* **EXERCISE BRIEF**
For this exercise, transcribe all of the records exactly as given.

* **RECORDS FOR THE TASK**

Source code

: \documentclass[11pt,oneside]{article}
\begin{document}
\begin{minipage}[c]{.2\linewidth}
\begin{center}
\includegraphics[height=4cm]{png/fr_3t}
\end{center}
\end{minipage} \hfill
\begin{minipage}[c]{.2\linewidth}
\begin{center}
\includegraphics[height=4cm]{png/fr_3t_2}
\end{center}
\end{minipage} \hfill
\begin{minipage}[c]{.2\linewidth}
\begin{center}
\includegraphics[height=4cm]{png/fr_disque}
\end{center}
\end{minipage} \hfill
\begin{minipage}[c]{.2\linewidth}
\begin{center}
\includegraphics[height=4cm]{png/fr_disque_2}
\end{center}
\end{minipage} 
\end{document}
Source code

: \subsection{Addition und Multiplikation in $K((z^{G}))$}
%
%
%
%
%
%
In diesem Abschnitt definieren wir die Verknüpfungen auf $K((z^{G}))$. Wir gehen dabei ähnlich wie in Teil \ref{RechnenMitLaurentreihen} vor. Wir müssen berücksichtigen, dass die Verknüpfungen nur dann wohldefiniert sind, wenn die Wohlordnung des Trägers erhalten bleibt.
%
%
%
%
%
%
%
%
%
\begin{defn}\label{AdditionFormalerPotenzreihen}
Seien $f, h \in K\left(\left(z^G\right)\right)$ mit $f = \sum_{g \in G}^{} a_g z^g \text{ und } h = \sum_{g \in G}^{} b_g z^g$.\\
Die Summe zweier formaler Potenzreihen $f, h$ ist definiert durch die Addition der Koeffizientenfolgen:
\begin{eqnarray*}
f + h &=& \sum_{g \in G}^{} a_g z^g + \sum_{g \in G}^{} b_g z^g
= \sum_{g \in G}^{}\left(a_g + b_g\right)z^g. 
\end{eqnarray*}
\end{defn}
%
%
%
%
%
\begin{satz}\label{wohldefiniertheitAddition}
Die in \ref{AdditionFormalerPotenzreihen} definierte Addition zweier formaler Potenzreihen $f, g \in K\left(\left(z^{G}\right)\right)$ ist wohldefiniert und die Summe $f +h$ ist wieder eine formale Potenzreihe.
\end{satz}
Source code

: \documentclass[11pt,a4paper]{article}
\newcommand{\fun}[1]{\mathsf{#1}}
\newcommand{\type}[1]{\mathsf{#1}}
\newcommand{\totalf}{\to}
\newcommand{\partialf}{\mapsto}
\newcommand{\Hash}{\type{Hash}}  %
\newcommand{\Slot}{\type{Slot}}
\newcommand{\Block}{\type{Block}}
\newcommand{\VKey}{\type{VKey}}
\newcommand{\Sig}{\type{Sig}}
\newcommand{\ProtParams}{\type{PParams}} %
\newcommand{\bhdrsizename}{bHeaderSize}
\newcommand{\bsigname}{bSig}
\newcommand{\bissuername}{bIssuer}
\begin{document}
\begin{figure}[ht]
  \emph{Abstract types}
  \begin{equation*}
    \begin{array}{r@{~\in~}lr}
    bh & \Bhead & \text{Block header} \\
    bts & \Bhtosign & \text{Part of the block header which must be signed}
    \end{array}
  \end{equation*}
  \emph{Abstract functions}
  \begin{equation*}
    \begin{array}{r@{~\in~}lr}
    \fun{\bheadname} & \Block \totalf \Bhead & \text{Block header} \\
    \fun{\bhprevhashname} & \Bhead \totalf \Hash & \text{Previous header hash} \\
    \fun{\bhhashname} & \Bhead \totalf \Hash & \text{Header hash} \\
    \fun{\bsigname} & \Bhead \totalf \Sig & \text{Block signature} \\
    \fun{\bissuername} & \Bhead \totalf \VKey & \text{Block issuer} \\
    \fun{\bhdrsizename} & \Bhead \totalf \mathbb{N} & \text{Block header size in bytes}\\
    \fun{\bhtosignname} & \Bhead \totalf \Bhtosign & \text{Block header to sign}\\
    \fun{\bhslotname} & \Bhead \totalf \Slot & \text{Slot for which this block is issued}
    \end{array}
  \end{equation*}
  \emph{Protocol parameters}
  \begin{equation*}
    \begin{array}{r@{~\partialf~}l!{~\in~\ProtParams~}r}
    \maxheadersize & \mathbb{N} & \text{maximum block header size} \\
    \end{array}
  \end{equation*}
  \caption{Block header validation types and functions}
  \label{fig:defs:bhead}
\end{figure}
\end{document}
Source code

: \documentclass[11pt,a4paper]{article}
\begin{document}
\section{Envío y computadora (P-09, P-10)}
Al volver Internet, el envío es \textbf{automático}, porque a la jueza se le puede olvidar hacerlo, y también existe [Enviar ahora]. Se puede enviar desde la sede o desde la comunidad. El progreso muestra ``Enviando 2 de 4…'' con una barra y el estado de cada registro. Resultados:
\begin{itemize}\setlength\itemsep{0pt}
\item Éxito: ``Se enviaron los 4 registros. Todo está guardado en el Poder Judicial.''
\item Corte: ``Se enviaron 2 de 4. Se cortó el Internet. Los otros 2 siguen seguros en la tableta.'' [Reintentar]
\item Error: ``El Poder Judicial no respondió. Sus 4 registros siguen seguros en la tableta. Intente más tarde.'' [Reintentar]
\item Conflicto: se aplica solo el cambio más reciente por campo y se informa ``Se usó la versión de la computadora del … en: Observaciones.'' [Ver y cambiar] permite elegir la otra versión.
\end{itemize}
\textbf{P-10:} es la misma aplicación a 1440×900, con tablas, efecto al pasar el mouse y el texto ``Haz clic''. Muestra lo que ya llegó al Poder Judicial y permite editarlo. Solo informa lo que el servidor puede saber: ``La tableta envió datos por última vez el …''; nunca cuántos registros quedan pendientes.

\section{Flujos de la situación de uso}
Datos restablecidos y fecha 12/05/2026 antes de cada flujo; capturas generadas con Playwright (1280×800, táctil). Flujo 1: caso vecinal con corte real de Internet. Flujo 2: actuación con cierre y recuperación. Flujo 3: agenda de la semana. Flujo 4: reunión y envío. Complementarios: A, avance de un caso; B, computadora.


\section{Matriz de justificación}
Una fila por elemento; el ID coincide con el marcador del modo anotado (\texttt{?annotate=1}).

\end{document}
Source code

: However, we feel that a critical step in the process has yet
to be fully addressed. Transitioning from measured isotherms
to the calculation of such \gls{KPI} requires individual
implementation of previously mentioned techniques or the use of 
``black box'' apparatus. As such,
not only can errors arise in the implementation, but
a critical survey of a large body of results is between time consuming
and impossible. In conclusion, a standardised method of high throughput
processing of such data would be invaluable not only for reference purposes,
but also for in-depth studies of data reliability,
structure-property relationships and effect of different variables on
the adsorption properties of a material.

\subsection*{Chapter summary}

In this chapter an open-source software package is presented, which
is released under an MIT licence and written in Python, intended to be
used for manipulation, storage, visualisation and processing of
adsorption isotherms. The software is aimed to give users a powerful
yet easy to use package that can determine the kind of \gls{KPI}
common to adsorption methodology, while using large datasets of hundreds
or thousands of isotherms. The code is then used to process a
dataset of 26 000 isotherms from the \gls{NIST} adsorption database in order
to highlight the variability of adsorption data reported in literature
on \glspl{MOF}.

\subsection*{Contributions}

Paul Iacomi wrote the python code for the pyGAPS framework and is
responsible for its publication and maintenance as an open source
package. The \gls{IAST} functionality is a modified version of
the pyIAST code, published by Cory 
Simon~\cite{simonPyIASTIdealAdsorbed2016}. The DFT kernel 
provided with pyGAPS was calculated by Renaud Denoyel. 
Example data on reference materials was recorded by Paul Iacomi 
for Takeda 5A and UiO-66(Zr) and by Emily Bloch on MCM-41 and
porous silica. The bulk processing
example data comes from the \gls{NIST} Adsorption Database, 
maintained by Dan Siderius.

* **ANSWER FOR THIS EXERCISE**
Source code

: \documentclass[11pt,oneside]{article}
\begin{document}
\begin{minipage}[c]{.2\linewidth}
\begin{center}
\includegraphics[height=4cm]{png/fr_3t}
\end{center}
\end{minipage} \hfill
\begin{minipage}[c]{.2\linewidth}
\begin{center}
\includegraphics[height=4cm]{png/fr_3t_2}
\end{center}
\end{minipage} \hfill
\begin{minipage}[c]{.2\linewidth}
\begin{center}
\includegraphics[height=4cm]{png/fr_disque}
\end{center}
\end{minipage} \hfill
\begin{minipage}[c]{.2\linewidth}
\begin{center}
\includegraphics[height=4cm]{png/fr_disque_2}
\end{center}
\end{minipage} 
\end{document}
Source code

: \subsection{Addition und Multiplikation in $K((z^{G}))$}
%
%
%
%
%
%
In diesem Abschnitt definieren wir die Verknüpfungen auf $K((z^{G}))$. Wir gehen dabei ähnlich wie in Teil \ref{RechnenMitLaurentreihen} vor. Wir müssen berücksichtigen, dass die Verknüpfungen nur dann wohldefiniert sind, wenn die Wohlordnung des Trägers erhalten bleibt.
%
%
%
%
%
%
%
%
%
\begin{defn}\label{AdditionFormalerPotenzreihen}
Seien $f, h \in K\left(\left(z^G\right)\right)$ mit $f = \sum_{g \in G}^{} a_g z^g \text{ und } h = \sum_{g \in G}^{} b_g z^g$.\\
Die Summe zweier formaler Potenzreihen $f, h$ ist definiert durch die Addition der Koeffizientenfolgen:
\begin{eqnarray*}
f + h &=& \sum_{g \in G}^{} a_g z^g + \sum_{g \in G}^{} b_g z^g
= \sum_{g \in G}^{}\left(a_g + b_g\right)z^g. 
\end{eqnarray*}
\end{defn}
%
%
%
%
%
\begin{satz}\label{wohldefiniertheitAddition}
Die in \ref{AdditionFormalerPotenzreihen} definierte Addition zweier formaler Potenzreihen $f, g \in K\left(\left(z^{G}\right)\right)$ ist wohldefiniert und die Summe $f +h$ ist wieder eine formale Potenzreihe.
\end{satz}
Source code

: \documentclass[11pt,a4paper]{article}
\newcommand{\fun}[1]{\mathsf{#1}}
\newcommand{\type}[1]{\mathsf{#1}}
\newcommand{\totalf}{\to}
\newcommand{\partialf}{\mapsto}
\newcommand{\Hash}{\type{Hash}}  %
\newcommand{\Slot}{\type{Slot}}
\newcommand{\Block}{\type{Block}}
\newcommand{\VKey}{\type{VKey}}
\newcommand{\Sig}{\type{Sig}}
\newcommand{\ProtParams}{\type{PParams}} %
\newcommand{\bhdrsizename}{bHeaderSize}
\newcommand{\bsigname}{bSig}
\newcommand{\bissuername}{bIssuer}
\begin{document}
\begin{figure}[ht]
  \emph{Abstract types}
  \begin{equation*}
    \begin{array}{r@{~\in~}lr}
    bh & \Bhead & \text{Block header} \\
    bts & \Bhtosign & \text{Part of the block header which must be signed}
    \end{array}
  \end{equation*}
  \emph{Abstract functions}
  \begin{equation*}
    \begin{array}{r@{~\in~}lr}
    \fun{\bheadname} & \Block \totalf \Bhead & \text{Block header} \\
    \fun{\bhprevhashname} & \Bhead \totalf \Hash & \text{Previous header hash} \\
    \fun{\bhhashname} & \Bhead \totalf \Hash & \text{Header hash} \\
    \fun{\bsigname} & \Bhead \totalf \Sig & \text{Block signature} \\
    \fun{\bissuername} & \Bhead \totalf \VKey & \text{Block issuer} \\
    \fun{\bhdrsizename} & \Bhead \totalf \mathbb{N} & \text{Block header size in bytes}\\
    \fun{\bhtosignname} & \Bhead \totalf \Bhtosign & \text{Block header to sign}\\
    \fun{\bhslotname} & \Bhead \totalf \Slot & \text{Slot for which this block is issued}
    \end{array}
  \end{equation*}
  \emph{Protocol parameters}
  \begin{equation*}
    \begin{array}{r@{~\partialf~}l!{~\in~\ProtParams~}r}
    \maxheadersize & \mathbb{N} & \text{maximum block header size} \\
    \end{array}
  \end{equation*}
  \caption{Block header validation types and functions}
  \label{fig:defs:bhead}
\end{figure}
\end{document}
Source code

: \documentclass[11pt,a4paper]{article}
\begin{document}
\section{Envío y computadora (P-09, P-10)}
Al volver Internet, el envío es \textbf{automático}, porque a la jueza se le puede olvidar hacerlo, y también existe [Enviar ahora]. Se puede enviar desde la sede o desde la comunidad. El progreso muestra ``Enviando 2 de 4…'' con una barra y el estado de cada registro. Resultados:
\begin{itemize}\setlength\itemsep{0pt}
\item Éxito: ``Se enviaron los 4 registros. Todo está guardado en el Poder Judicial.''
\item Corte: ``Se enviaron 2 de 4. Se cortó el Internet. Los otros 2 siguen seguros en la tableta.'' [Reintentar]
\item Error: ``El Poder Judicial no respondió. Sus 4 registros siguen seguros en la tableta. Intente más tarde.'' [Reintentar]
\item Conflicto: se aplica solo el cambio más reciente por campo y se informa ``Se usó la versión de la computadora del … en: Observaciones.'' [Ver y cambiar] permite elegir la otra versión.
\end{itemize}
\textbf{P-10:} es la misma aplicación a 1440×900, con tablas, efecto al pasar el mouse y el texto ``Haz clic''. Muestra lo que ya llegó al Poder Judicial y permite editarlo. Solo informa lo que el servidor puede saber: ``La tableta envió datos por última vez el …''; nunca cuántos registros quedan pendientes.

\section{Flujos de la situación de uso}
Datos restablecidos y fecha 12/05/2026 antes de cada flujo; capturas generadas con Playwright (1280×800, táctil). Flujo 1: caso vecinal con corte real de Internet. Flujo 2: actuación con cierre y recuperación. Flujo 3: agenda de la semana. Flujo 4: reunión y envío. Complementarios: A, avance de un caso; B, computadora.


\section{Matriz de justificación}
Una fila por elemento; el ID coincide con el marcador del modo anotado (\texttt{?annotate=1}).

\end{document}
Source code

: However, we feel that a critical step in the process has yet
to be fully addressed. Transitioning from measured isotherms
to the calculation of such \gls{KPI} requires individual
implementation of previously mentioned techniques or the use of 
``black box'' apparatus. As such,
not only can errors arise in the implementation, but
a critical survey of a large body of results is between time consuming
and impossible. In conclusion, a standardised method of high throughput
processing of such data would be invaluable not only for reference purposes,
but also for in-depth studies of data reliability,
structure-property relationships and effect of different variables on
the adsorption properties of a material.

\subsection*{Chapter summary}

In this chapter an open-source software package is presented, which
is released under an MIT licence and written in Python, intended to be
used for manipulation, storage, visualisation and processing of
adsorption isotherms. The software is aimed to give users a powerful
yet easy to use package that can determine the kind of \gls{KPI}
common to adsorption methodology, while using large datasets of hundreds
or thousands of isotherms. The code is then used to process a
dataset of 26 000 isotherms from the \gls{NIST} adsorption database in order
to highlight the variability of adsorption data reported in literature
on \glspl{MOF}.

\subsection*{Contributions}

Paul Iacomi wrote the python code for the pyGAPS framework and is
responsible for its publication and maintenance as an open source
package. The \gls{IAST} functionality is a modified version of
the pyIAST code, published by Cory 
Simon~\cite{simonPyIASTIdealAdsorbed2016}. The DFT kernel 
provided with pyGAPS was calculated by Renaud Denoyel. 
Example data on reference materials was recorded by Paul Iacomi 
for Takeda 5A and UiO-66(Zr) and by Emily Bloch on MCM-41 and
porous silica. The bulk processing
example data comes from the \gls{NIST} Adsorption Database, 
maintained by Dan Siderius.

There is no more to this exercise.